I concur. My operating system is not listed.


----------



## mewell (Mar 2, 2005)

[:0] Boy did *I* ever mess up! I should have at LEAST included "other"...

Sorry[:I]


----------



## PenWorks (Mar 2, 2005)

Your not working for Bill Gates are you [?] []


----------



## mewell (Mar 2, 2005)

Not me, Anthony - I've been a Mac person since the Apple II days!

Mark


----------



## dougle40 (Mar 2, 2005)

Well that was different - I was all set to tell everyone that my puter platform is a 1/2" plywood folding table !!!!!
Actually it's Windows XP Home .


----------



## mewell (Mar 3, 2005)

OK - I just figured out that I CAN modify the poll... So much for "RTFM" []

Mark


----------



## Travlr7 (Mar 3, 2005)

I started with an Apple II, but left them when they didn't have the software backup I needed.

I still have the original computer. It works.

Bruce


----------



## leehljp (Mar 3, 2005)

I voted Mac although I own both. My organization has some proprietary software made just for them that only runs on PCs. I had an HP but traded that in for an IBM laptop, which runs much better in a Japanese/English environment than the HP did. I also run Mac 17 in Powerbook 99% of the time. LOML has an iBook. 

FARRR less problems on the Mac for normal daily work, especially bilingual work in graphics, document handling, page layout, internet use and wireless shops.


----------



## Rifleman1776 (Mar 3, 2005)

&lt;&lt;I'd like to know if there are other Mac users out there. &gt;&gt;
No, you are the only one. [] I had heard there was someone out there, now we know. []


----------



## Fred in NC (Mar 3, 2005)

Bruce, I started with a TRS Model III.  Still have it, and it works.  I also have my original IBM PC with only 256K memory on the board. It has a (gulp!) 6 MB hard drive ...  I am keeping them for my upcoming Museum of Computer Hystery.


----------



## BogBean (Mar 3, 2005)

Fred,
I also started with a Radio Shack computer. I guess that kinda dates us...


----------



## Fred in NC (Mar 3, 2005)

Well, I am sure it dates me, Chuck.  I was 45 at the time.  I started programming in TRSDOS Basic !!! Not for long, tho... then IBM came around.


----------



## DCBluesman (Mar 3, 2005)

First computer?  A home-made kit called Altair in the late 70's.  Operating system? DOS.  Programming language?  Basic.  Author of Basic? Bill Gates.  Sure wish I knew then what I know now!


----------



## mewell (Mar 3, 2005)

> _Originally posted by Rifleman_
> <br />&lt;&lt;I'd like to know if there are other Mac users out there. &gt;&gt;
> No, you are the only one. [] I had heard there was someone out there, now we know. []

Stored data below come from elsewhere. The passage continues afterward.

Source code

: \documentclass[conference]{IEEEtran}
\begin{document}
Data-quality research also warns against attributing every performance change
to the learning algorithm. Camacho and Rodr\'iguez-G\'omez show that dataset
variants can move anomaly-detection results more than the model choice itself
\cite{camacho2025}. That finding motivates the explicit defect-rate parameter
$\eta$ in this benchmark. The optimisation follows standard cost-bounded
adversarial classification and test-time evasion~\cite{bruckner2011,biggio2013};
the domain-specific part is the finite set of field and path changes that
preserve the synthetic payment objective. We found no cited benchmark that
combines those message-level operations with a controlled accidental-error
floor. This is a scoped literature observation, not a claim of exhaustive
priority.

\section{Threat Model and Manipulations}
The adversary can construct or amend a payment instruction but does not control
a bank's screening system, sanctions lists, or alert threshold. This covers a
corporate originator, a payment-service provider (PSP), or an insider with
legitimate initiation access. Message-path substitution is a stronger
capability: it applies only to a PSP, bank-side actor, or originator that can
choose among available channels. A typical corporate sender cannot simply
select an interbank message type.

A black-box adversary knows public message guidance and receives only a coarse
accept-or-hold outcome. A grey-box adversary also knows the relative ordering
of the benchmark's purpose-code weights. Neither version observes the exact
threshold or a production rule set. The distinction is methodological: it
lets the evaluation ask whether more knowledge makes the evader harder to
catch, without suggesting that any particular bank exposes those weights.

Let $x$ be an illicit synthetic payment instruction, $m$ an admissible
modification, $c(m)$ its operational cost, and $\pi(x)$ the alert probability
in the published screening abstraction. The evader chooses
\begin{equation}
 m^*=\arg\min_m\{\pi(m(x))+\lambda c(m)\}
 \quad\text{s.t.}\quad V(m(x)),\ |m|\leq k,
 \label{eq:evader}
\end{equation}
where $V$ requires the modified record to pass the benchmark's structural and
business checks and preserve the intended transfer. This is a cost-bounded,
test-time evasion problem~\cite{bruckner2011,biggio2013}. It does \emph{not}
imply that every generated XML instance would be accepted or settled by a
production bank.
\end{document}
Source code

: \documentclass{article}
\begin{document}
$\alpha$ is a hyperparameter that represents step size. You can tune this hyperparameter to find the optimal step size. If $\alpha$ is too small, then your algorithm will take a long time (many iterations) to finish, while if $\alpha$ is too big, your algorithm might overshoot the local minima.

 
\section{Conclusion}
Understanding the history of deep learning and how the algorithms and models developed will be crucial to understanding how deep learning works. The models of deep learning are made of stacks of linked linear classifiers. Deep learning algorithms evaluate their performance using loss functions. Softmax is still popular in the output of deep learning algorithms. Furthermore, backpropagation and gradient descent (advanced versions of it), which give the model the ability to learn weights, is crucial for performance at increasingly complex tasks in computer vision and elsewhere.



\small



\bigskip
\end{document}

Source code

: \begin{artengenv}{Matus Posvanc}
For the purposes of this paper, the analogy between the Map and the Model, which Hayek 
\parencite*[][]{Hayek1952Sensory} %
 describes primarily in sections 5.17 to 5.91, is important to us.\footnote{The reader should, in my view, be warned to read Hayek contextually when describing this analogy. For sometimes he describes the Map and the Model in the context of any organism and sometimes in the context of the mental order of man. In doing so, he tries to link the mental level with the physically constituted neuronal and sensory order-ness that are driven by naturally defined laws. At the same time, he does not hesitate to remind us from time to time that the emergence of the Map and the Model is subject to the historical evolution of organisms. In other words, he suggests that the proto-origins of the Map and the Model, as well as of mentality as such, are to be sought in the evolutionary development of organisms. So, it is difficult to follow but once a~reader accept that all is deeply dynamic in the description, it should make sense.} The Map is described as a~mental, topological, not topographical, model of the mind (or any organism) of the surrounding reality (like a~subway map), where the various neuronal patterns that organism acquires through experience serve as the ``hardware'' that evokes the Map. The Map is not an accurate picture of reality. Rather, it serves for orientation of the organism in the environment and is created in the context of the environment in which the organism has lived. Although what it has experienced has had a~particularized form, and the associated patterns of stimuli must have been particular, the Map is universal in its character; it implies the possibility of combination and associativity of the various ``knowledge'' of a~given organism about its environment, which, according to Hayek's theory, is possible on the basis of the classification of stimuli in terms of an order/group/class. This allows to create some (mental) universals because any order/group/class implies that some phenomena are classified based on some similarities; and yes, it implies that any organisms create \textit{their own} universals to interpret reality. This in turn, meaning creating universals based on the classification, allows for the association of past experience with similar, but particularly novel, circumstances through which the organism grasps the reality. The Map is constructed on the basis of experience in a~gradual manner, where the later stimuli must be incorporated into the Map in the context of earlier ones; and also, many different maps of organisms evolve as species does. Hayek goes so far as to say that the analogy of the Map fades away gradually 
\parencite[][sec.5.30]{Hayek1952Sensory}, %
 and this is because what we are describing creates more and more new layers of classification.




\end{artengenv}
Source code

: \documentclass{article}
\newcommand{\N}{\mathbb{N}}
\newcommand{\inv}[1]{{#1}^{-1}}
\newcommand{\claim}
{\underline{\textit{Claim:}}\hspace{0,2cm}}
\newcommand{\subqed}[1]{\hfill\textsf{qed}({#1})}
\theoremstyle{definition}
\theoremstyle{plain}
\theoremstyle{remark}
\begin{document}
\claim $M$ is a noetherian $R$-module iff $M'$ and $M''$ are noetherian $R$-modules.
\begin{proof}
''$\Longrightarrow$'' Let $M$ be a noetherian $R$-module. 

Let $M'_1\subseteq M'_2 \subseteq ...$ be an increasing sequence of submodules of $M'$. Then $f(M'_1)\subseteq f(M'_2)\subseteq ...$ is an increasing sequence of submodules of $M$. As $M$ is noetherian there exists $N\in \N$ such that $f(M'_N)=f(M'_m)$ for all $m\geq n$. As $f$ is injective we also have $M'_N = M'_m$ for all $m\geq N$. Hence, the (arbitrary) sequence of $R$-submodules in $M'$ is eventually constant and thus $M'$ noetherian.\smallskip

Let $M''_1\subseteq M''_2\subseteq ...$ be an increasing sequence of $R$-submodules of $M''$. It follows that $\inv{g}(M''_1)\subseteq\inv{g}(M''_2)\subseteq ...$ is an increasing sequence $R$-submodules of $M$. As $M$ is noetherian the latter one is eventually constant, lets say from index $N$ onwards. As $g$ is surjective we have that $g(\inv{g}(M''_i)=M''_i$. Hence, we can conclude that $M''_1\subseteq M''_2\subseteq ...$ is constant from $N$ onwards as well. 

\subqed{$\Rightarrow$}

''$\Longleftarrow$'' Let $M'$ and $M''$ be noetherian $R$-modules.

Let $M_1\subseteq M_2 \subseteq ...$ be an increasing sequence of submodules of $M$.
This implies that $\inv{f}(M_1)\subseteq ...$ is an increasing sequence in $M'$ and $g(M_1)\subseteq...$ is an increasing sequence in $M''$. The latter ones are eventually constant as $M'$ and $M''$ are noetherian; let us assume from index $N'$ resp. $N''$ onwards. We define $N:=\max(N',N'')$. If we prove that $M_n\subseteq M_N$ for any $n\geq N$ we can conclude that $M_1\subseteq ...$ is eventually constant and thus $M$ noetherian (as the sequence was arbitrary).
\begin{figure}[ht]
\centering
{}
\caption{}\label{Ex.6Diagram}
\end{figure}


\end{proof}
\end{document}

Hah! There are at LEAST *5* of us "out here" ... So there Fred![]


----------



## C_Ludwigsen (Mar 3, 2005)

First computer: Apple II+.  First language I programmed in FORTRAN, then BASIC, then ..... it just keeps going.  Man I can't wait till I can retire from technology and woodturn/woodwork all day long.

BTW, my OTHER response means LINUX - Unix done right.


----------



## jkirkb94 (Mar 3, 2005)

I use Win XP but also have a computer with Linux.  Still learning Linux!  Kirk[8D]


----------



## Old Griz (Mar 4, 2005)

First Computer.. Radio Shack 1000... a whopping 64mb of ram, no hard drive.. had to buy one that was set up for the propriatory system the RS used.. 5.25" floppies and MSDOS... AHHHH the good old days. NOT!!!!... my calculator has more computing power than that did.... LOL


----------



## Rifleman1776 (Mar 4, 2005)

Yes, I guess there would have to be five of you. Lessee, 99.999995% of computers in the world are pc based, that does mean five of you use the 'other' one. [] And BTW, it's Frank. Fred is the cousin who lives in the attic. We don't talk about him publicly. He uses a Linux. []

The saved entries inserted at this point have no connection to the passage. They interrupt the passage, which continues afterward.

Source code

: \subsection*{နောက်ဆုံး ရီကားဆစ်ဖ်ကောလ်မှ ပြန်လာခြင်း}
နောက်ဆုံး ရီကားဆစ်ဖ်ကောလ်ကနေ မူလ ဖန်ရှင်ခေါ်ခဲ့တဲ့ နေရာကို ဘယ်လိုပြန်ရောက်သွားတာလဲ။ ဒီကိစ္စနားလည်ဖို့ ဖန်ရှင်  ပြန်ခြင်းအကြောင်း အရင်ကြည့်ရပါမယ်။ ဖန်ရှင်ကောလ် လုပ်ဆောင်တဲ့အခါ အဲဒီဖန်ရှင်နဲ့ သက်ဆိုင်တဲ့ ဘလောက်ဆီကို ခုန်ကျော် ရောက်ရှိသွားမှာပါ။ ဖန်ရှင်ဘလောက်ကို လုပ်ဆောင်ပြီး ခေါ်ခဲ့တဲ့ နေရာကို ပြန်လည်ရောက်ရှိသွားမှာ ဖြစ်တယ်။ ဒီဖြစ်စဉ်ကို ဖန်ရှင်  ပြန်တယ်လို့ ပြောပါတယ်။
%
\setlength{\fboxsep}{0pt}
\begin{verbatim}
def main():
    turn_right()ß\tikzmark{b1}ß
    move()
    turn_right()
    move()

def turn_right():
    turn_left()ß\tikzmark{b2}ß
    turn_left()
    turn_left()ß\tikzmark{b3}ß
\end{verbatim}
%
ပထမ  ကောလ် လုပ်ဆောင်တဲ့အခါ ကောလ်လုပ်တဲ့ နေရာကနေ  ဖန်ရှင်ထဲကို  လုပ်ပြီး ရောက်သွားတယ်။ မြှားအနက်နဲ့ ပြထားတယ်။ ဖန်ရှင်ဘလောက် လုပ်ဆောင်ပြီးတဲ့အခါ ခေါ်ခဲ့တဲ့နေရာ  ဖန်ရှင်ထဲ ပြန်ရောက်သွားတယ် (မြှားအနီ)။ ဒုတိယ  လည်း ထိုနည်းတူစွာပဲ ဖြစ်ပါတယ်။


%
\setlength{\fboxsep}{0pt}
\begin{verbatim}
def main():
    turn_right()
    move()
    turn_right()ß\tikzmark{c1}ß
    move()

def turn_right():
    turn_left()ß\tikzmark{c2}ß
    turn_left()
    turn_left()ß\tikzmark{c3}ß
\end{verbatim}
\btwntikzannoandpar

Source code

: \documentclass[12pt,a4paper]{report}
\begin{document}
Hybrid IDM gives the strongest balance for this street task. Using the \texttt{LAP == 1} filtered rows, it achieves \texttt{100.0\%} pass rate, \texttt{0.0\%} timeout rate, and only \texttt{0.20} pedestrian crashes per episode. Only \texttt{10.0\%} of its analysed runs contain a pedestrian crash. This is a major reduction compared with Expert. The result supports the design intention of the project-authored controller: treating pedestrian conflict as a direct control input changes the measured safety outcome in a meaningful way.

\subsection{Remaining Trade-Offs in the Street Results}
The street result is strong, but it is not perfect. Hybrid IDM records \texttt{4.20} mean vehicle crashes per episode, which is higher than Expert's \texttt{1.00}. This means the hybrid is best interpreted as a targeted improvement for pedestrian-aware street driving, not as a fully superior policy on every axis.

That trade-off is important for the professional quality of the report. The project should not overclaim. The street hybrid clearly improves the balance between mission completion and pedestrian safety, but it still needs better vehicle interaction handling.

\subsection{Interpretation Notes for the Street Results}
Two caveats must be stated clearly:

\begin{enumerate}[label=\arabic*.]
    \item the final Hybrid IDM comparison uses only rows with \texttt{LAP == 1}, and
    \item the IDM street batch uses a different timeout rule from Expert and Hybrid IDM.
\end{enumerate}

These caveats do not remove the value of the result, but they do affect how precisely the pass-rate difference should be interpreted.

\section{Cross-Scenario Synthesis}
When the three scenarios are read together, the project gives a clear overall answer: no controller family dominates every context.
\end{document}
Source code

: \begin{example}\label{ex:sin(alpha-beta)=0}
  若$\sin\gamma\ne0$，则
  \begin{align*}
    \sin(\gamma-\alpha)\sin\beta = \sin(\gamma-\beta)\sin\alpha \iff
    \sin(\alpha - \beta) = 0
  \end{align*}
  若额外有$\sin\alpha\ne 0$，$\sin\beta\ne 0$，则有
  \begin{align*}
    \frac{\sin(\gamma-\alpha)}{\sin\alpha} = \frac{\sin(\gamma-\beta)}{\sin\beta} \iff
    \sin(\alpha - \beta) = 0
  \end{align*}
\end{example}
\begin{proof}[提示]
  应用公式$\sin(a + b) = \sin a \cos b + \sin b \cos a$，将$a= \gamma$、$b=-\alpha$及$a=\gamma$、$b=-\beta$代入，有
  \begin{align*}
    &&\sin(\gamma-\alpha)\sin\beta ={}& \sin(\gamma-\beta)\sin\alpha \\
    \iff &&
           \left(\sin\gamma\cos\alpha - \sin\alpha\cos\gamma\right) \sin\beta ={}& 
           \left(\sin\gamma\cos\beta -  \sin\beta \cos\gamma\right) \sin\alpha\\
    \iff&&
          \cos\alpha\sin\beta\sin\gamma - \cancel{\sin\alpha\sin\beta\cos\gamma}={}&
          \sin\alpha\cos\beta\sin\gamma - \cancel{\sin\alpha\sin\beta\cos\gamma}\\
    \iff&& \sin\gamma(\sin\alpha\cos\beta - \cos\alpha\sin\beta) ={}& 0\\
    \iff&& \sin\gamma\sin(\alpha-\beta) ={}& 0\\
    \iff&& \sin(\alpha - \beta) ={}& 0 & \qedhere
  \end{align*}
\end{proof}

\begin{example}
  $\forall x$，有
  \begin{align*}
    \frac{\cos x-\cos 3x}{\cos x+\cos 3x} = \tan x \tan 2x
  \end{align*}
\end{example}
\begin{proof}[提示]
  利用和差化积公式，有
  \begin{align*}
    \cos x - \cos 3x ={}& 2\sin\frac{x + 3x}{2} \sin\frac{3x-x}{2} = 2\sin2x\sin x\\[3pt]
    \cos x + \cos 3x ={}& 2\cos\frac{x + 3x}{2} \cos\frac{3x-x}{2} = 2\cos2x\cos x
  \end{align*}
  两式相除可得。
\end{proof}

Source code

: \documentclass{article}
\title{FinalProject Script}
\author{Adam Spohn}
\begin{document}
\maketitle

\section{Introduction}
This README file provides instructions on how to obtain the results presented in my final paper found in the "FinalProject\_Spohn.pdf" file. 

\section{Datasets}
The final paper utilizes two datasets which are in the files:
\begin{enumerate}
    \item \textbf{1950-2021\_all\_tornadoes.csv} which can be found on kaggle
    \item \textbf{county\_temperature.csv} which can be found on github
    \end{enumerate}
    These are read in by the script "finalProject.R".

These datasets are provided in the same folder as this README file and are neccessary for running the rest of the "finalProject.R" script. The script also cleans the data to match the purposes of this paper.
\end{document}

> _Originally posted by mewell_
> <br />
> 
> 
> ...


----------



## opfoto (Mar 4, 2005)

I'm using Windows. XP home or pro depending on where I am.


----------



## Gary (Mar 4, 2005)

Windows XP


----------



## woodwish (Mar 4, 2005)

I've owned two Macs before Windows learned to be friendly, and used to have Macs at work for video-editing.  But to be honest today WinXP is so stable and so much cheaper I use it all the time now.  I bet 95% of all new video editing software is written for WinXP, just a few years ago it would have been the opposite.  I jumped ships (chips?) years ago to Windows and have never regreted it a minute, although I know plenty of Mac users that will die with that Mac mouse in their hands before they ever switch over to what they consider the "dark side".  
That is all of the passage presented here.